The task —
Pick out all lines with the word "label" from the records that follow.

Supplied records —
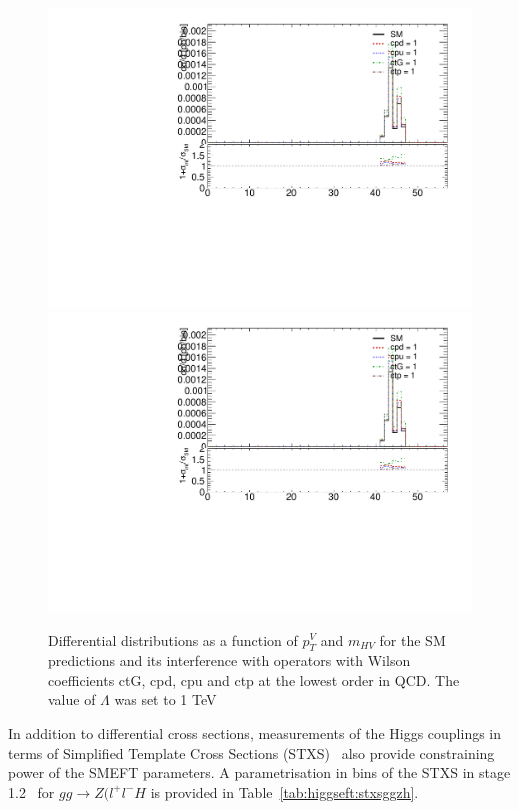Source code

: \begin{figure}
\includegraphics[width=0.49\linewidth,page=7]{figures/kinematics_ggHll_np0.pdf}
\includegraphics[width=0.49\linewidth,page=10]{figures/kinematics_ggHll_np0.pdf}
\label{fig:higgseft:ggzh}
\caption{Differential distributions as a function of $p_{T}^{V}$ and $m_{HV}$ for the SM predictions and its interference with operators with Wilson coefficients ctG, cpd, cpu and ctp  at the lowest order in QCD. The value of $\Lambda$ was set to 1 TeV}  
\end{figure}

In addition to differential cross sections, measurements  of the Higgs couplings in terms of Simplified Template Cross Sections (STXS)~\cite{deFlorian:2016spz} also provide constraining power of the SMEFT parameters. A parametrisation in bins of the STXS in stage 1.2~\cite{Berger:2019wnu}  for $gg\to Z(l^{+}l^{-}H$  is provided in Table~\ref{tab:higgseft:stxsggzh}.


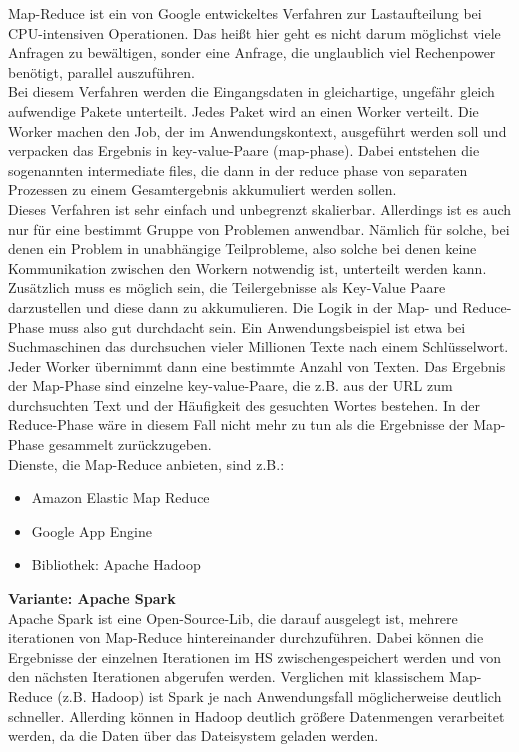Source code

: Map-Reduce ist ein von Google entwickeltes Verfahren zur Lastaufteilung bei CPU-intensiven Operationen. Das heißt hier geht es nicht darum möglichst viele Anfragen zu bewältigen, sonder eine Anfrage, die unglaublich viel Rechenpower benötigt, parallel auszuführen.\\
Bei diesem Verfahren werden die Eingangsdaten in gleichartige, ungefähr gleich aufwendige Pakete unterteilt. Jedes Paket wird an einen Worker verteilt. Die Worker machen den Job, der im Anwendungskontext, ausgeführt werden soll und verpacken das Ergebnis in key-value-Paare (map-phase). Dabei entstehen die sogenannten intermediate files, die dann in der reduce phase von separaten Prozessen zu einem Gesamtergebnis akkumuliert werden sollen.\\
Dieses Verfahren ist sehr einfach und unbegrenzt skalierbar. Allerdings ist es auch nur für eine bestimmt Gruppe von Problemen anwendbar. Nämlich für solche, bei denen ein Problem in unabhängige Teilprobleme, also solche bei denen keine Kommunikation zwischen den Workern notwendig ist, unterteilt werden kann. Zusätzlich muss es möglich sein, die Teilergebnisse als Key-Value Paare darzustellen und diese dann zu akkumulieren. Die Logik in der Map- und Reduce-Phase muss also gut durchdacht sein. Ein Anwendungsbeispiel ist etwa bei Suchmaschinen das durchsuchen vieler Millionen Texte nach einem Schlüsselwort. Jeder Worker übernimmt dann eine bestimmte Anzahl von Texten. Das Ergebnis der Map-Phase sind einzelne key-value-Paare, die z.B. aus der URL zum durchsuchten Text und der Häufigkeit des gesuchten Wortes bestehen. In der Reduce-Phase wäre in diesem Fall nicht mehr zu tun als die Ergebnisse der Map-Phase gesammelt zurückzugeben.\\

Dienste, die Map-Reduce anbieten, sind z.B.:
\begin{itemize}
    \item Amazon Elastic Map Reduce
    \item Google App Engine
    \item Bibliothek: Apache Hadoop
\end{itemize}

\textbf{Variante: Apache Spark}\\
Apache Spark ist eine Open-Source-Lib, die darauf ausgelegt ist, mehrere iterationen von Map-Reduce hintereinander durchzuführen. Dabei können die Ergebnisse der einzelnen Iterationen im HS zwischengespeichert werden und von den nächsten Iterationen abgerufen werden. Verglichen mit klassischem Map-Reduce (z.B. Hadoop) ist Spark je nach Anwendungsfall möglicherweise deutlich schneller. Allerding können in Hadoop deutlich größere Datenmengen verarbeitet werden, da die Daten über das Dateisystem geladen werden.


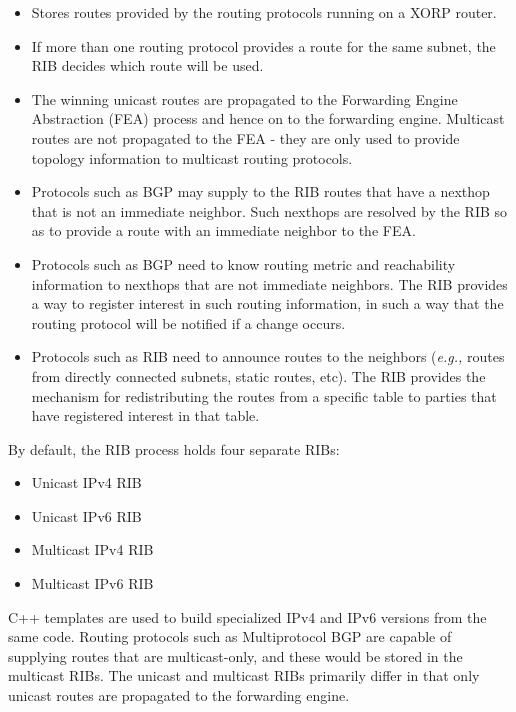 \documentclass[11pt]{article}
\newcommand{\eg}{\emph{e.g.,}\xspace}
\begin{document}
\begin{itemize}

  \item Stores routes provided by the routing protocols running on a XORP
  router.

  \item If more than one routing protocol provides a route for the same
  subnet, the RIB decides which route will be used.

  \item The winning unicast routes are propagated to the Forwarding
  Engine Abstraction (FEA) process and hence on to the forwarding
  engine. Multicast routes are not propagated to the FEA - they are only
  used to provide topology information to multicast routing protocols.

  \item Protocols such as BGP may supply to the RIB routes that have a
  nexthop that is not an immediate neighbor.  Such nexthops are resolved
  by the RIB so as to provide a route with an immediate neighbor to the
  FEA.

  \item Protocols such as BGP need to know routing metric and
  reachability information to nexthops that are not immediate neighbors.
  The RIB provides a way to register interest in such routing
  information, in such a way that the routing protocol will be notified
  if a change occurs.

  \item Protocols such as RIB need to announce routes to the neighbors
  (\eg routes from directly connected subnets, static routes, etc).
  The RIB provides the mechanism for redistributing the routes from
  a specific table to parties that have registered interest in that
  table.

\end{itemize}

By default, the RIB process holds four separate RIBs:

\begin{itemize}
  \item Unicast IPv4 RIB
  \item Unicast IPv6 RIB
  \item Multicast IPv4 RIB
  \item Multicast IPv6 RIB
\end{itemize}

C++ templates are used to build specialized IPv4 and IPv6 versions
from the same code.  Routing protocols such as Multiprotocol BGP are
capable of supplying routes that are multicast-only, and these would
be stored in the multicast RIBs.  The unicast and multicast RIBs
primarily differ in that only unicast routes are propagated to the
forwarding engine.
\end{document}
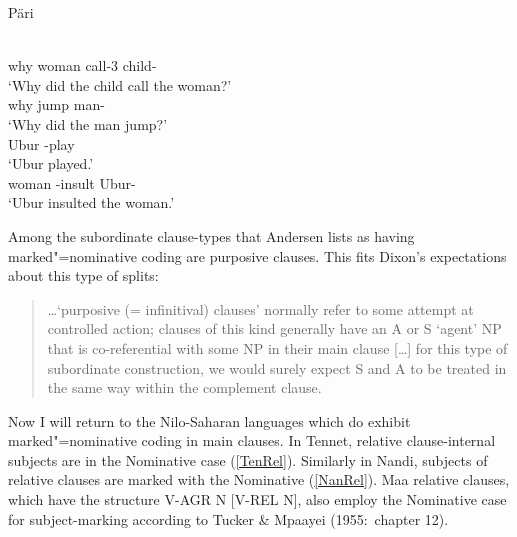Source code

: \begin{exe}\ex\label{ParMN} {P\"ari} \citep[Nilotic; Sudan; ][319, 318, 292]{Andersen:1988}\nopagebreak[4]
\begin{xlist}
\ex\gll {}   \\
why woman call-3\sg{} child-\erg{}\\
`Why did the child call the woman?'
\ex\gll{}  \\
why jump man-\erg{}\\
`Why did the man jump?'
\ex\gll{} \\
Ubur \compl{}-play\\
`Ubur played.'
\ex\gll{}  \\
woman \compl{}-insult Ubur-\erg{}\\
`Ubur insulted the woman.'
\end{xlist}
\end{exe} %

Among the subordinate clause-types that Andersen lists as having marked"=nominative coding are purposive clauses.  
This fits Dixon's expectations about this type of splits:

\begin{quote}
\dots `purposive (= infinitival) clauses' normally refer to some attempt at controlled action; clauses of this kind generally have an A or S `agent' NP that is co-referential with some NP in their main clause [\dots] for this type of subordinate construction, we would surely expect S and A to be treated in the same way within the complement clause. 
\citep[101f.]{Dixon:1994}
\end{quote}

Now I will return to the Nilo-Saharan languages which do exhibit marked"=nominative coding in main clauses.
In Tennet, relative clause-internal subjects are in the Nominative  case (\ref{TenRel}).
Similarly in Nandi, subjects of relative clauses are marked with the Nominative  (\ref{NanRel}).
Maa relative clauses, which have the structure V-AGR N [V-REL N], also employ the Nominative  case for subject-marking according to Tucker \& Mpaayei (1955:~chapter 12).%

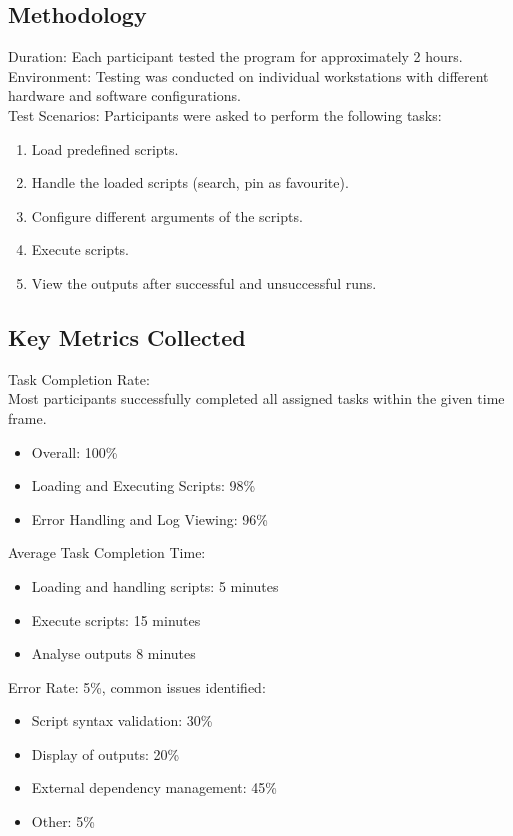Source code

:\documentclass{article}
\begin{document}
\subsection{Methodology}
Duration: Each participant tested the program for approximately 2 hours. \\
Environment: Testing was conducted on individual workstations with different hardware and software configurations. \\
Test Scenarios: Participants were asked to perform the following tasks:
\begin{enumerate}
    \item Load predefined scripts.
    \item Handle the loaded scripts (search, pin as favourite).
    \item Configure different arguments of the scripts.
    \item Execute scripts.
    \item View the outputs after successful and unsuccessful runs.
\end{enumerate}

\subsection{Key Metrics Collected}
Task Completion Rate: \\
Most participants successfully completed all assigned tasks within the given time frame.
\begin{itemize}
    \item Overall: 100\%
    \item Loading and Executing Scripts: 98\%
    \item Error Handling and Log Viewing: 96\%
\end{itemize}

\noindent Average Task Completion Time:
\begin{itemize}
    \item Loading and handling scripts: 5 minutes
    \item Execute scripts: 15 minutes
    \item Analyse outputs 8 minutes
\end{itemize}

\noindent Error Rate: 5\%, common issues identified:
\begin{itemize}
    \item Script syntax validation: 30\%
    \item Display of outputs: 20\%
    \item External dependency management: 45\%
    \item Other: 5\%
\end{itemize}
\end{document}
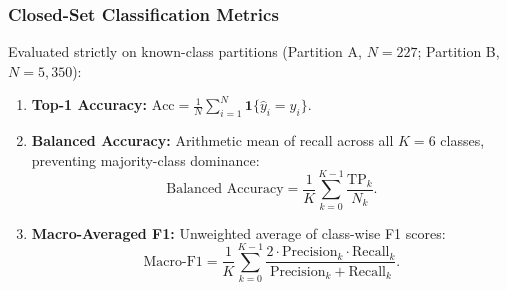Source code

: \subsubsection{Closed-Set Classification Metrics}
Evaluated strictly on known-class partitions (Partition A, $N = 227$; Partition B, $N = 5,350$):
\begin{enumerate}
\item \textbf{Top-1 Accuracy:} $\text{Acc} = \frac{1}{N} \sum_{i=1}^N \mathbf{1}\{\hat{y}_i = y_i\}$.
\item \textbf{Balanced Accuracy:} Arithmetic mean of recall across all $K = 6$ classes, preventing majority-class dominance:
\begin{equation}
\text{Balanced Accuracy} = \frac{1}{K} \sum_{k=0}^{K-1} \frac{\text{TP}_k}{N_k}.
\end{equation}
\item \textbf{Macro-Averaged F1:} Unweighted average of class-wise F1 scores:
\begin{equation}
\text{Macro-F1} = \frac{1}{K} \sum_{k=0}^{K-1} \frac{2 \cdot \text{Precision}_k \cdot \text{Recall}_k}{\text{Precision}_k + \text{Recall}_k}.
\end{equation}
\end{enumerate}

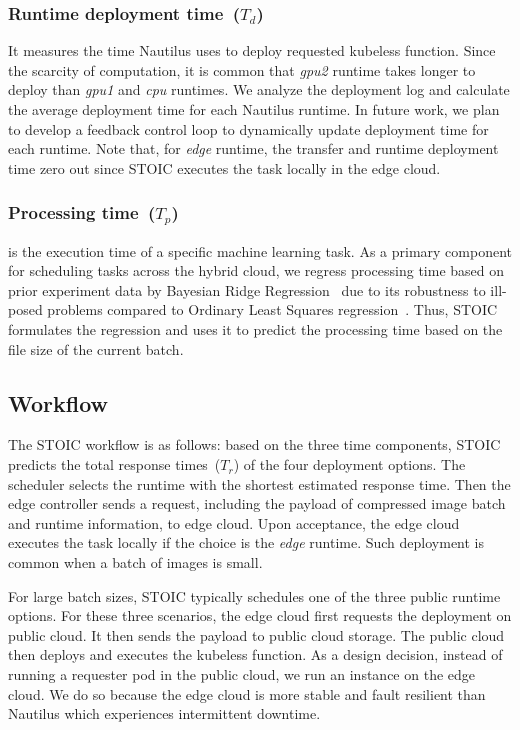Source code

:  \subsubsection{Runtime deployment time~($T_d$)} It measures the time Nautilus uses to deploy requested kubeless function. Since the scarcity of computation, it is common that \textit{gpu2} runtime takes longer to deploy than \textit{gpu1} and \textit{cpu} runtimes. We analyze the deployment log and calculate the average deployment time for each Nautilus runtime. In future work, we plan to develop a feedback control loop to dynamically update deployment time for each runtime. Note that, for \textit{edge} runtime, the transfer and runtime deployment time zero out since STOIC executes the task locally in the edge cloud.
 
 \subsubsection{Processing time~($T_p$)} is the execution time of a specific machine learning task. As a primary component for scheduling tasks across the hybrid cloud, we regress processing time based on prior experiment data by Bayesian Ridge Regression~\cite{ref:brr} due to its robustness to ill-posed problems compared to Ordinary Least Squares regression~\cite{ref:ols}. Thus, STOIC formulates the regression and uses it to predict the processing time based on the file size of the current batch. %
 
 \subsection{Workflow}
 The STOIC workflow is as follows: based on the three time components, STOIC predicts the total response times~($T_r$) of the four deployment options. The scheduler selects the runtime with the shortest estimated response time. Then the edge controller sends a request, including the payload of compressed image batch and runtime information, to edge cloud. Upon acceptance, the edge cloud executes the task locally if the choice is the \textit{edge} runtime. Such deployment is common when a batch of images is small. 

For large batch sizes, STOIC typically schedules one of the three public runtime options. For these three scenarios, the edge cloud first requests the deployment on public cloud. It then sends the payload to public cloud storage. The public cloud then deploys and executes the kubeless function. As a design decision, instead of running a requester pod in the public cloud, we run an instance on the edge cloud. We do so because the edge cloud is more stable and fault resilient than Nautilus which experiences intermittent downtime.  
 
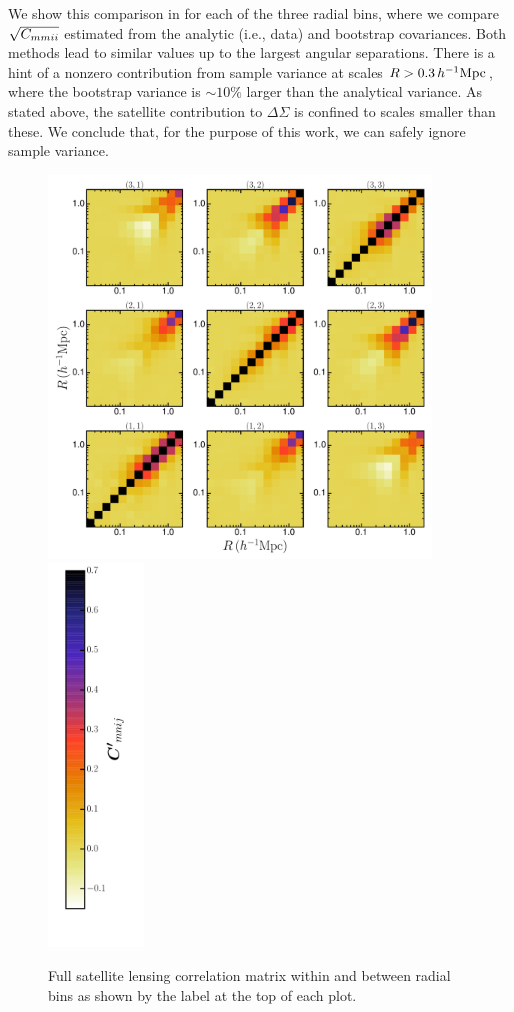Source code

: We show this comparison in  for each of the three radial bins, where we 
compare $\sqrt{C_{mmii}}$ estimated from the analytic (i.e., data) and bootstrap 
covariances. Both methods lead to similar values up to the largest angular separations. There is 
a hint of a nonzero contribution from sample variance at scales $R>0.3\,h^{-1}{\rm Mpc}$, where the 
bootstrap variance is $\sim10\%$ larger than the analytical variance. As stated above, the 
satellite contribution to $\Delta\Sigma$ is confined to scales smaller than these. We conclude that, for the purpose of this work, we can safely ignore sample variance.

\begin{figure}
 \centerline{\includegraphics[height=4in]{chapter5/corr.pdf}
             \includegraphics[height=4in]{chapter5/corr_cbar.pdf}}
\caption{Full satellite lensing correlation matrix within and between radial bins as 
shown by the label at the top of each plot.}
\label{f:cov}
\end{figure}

Answer to this task —
\label{fig:higgseft:ggzh}
: \begin{exe}\ex\label{ParMN} {P\"ari} \citep[Nilotic; Sudan; ][319, 318, 292]{Andersen:1988}\nopagebreak[4]
shown by the label at the top of each plot.}
\label{f:cov}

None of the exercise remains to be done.